Exercise requirements
All lines of the listing that contain "Pandas" should be shown in full.

╭──

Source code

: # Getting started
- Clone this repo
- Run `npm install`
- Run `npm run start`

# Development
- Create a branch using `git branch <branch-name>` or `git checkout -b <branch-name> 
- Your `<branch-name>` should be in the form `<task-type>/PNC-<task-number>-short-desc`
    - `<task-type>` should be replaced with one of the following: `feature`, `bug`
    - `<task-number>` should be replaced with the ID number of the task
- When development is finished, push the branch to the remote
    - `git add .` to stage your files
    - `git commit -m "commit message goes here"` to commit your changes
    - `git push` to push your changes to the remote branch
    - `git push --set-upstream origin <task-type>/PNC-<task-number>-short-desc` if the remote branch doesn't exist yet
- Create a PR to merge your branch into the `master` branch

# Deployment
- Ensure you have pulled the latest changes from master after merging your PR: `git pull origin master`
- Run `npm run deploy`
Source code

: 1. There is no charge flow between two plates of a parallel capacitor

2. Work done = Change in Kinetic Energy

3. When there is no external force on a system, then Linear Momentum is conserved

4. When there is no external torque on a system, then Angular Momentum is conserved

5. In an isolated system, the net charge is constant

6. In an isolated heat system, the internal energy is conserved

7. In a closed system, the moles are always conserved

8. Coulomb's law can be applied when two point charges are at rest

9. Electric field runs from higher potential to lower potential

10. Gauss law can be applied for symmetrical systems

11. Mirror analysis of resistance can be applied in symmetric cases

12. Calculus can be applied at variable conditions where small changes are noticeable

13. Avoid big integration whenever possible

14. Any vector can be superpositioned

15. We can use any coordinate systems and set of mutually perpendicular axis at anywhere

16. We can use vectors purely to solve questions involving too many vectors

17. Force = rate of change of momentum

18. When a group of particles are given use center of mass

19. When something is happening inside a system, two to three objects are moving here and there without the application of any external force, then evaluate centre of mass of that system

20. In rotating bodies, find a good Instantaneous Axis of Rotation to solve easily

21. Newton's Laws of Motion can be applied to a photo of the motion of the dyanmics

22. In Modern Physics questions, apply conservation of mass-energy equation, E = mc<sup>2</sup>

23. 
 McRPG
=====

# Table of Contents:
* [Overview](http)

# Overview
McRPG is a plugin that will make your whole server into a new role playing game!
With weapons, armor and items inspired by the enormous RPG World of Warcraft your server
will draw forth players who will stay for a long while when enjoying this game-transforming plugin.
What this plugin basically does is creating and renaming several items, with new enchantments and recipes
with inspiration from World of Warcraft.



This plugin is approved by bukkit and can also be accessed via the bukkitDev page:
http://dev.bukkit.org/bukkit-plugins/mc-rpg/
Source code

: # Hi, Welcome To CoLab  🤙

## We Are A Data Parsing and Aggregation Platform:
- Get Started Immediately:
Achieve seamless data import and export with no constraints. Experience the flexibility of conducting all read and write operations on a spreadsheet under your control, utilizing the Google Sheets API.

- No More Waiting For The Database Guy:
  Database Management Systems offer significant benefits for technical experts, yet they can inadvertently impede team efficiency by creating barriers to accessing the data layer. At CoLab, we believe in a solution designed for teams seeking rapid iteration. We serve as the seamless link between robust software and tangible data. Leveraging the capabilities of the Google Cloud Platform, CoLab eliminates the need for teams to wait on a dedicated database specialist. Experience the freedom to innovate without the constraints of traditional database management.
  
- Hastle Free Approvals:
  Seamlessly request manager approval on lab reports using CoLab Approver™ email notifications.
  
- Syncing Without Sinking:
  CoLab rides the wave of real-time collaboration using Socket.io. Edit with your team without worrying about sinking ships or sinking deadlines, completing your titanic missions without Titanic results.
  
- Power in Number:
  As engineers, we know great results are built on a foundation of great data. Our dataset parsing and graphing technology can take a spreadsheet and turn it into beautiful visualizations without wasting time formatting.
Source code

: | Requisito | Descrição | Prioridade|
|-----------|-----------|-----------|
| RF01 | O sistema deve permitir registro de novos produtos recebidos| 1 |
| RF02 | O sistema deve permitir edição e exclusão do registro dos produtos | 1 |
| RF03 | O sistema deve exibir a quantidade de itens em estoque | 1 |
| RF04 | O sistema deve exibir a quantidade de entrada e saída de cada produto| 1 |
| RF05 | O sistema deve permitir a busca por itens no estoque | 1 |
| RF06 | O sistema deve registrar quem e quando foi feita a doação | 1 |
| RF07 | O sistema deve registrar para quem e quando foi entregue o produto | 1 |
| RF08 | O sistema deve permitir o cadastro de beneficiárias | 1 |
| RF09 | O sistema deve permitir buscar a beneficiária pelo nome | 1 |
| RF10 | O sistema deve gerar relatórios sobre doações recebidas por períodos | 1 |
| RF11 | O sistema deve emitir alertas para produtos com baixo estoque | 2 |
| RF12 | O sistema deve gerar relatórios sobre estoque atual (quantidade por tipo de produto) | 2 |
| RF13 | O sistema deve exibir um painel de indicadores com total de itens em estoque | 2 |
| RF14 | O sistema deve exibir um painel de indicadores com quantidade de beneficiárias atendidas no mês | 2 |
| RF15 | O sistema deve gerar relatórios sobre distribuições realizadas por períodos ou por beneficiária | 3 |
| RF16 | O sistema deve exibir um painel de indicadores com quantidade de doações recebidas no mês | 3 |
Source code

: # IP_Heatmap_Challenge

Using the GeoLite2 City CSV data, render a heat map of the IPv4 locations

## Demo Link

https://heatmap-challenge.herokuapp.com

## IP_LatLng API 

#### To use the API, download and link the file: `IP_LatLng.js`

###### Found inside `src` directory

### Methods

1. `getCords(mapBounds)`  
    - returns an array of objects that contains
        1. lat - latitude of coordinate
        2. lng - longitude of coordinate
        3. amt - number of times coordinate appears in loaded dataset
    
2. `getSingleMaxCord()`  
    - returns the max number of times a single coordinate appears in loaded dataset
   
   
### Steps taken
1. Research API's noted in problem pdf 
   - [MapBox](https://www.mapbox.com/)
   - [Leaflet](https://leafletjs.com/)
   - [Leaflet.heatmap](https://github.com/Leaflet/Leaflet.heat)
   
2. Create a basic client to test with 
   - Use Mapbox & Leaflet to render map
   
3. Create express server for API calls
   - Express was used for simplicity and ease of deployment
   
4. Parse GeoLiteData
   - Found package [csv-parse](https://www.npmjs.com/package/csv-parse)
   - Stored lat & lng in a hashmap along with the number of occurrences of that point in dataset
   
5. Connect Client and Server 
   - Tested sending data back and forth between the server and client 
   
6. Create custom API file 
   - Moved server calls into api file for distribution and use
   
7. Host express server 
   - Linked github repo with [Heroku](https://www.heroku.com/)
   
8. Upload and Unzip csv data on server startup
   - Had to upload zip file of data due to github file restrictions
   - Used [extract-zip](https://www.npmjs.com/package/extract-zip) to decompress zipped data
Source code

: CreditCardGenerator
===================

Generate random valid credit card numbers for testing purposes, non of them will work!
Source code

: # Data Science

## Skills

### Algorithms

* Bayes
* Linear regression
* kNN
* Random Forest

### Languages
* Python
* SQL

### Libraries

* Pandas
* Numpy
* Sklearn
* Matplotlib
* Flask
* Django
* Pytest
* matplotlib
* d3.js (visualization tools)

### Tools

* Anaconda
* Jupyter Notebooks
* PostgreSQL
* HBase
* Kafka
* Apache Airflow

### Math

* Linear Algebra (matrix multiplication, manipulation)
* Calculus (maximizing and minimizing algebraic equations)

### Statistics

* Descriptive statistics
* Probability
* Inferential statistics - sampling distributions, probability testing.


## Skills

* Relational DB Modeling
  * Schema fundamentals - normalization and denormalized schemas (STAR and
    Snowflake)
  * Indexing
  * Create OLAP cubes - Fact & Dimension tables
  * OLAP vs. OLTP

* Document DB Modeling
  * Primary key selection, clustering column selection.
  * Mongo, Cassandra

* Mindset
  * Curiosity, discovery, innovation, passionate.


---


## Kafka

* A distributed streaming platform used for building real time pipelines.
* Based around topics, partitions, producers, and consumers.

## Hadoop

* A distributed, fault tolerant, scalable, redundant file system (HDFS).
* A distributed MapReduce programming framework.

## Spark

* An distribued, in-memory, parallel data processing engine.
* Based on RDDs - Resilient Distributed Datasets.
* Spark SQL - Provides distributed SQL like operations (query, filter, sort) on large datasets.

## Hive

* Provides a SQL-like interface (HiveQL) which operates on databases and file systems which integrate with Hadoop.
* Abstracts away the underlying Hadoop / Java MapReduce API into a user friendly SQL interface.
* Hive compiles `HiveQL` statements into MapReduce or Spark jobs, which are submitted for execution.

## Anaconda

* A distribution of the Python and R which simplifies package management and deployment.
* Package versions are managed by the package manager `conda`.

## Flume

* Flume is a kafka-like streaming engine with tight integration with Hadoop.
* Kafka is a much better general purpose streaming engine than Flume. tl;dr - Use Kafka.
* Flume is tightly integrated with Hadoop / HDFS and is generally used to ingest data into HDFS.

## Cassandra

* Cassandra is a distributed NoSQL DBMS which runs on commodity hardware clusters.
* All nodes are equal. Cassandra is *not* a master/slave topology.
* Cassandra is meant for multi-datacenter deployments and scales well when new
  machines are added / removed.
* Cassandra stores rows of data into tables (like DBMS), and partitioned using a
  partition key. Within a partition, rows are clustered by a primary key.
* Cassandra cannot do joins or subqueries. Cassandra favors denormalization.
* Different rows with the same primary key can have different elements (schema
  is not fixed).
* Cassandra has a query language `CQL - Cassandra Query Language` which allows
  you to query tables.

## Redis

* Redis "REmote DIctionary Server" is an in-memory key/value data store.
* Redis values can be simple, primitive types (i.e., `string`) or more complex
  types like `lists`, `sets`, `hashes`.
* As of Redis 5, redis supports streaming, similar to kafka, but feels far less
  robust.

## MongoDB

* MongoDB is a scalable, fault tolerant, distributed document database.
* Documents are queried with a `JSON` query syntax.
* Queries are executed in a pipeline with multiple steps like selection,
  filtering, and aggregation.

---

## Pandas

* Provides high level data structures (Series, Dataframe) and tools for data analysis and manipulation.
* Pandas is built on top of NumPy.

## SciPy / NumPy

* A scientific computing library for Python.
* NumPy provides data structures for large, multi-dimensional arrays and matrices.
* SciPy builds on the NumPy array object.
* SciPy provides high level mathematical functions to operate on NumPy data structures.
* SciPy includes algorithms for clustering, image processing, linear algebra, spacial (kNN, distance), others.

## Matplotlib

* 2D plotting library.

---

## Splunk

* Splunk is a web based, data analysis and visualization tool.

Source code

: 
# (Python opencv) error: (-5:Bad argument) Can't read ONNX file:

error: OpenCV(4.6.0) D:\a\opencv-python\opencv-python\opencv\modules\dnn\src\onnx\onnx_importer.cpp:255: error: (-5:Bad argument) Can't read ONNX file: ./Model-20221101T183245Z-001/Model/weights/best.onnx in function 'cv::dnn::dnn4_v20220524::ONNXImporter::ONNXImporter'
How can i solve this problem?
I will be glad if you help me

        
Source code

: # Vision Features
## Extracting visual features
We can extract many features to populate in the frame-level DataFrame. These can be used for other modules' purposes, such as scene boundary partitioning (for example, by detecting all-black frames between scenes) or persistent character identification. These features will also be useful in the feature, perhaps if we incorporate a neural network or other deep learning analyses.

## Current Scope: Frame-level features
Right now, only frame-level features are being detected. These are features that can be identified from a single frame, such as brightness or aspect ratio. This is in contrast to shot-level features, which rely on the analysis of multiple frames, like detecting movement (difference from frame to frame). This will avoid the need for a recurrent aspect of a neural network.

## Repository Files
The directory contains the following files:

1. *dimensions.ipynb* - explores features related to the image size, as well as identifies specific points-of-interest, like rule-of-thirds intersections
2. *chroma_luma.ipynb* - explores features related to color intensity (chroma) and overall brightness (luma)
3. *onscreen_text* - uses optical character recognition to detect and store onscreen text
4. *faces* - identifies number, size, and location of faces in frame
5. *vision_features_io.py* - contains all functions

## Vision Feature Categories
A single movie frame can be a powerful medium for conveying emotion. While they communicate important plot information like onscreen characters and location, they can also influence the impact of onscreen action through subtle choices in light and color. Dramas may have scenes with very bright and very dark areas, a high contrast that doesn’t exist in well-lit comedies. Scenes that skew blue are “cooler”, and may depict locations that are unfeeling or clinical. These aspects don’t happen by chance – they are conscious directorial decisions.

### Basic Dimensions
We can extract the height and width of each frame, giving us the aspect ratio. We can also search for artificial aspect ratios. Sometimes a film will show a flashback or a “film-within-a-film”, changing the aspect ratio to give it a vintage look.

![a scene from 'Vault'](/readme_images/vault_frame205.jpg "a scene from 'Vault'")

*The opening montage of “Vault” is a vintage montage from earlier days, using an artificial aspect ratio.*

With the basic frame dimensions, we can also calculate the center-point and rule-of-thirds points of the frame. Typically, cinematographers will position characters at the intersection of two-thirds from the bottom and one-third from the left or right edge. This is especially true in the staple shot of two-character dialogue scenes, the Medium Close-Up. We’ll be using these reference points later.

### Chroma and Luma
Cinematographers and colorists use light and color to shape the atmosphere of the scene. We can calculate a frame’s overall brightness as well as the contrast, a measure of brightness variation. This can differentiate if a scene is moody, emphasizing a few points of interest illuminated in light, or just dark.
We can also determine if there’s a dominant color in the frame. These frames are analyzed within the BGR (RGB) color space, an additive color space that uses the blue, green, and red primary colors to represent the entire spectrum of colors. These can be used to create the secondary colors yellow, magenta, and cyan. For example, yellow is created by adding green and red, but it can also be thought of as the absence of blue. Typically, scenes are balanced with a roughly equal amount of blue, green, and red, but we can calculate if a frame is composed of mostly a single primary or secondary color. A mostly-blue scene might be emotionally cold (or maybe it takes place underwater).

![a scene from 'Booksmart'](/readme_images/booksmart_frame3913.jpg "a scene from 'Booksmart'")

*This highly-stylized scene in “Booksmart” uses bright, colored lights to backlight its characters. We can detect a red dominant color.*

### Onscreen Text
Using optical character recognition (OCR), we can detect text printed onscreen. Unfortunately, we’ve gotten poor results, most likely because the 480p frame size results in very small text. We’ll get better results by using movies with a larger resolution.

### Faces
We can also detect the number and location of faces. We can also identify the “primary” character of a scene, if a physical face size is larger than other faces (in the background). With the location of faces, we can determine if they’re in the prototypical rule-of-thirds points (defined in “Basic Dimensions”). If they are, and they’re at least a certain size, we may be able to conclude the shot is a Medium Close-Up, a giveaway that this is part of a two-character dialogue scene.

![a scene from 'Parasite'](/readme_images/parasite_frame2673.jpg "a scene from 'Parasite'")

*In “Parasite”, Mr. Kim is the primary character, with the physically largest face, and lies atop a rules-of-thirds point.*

╰──

Response to this task
* Pandas
## Pandas
* Pandas is built on top of NumPy.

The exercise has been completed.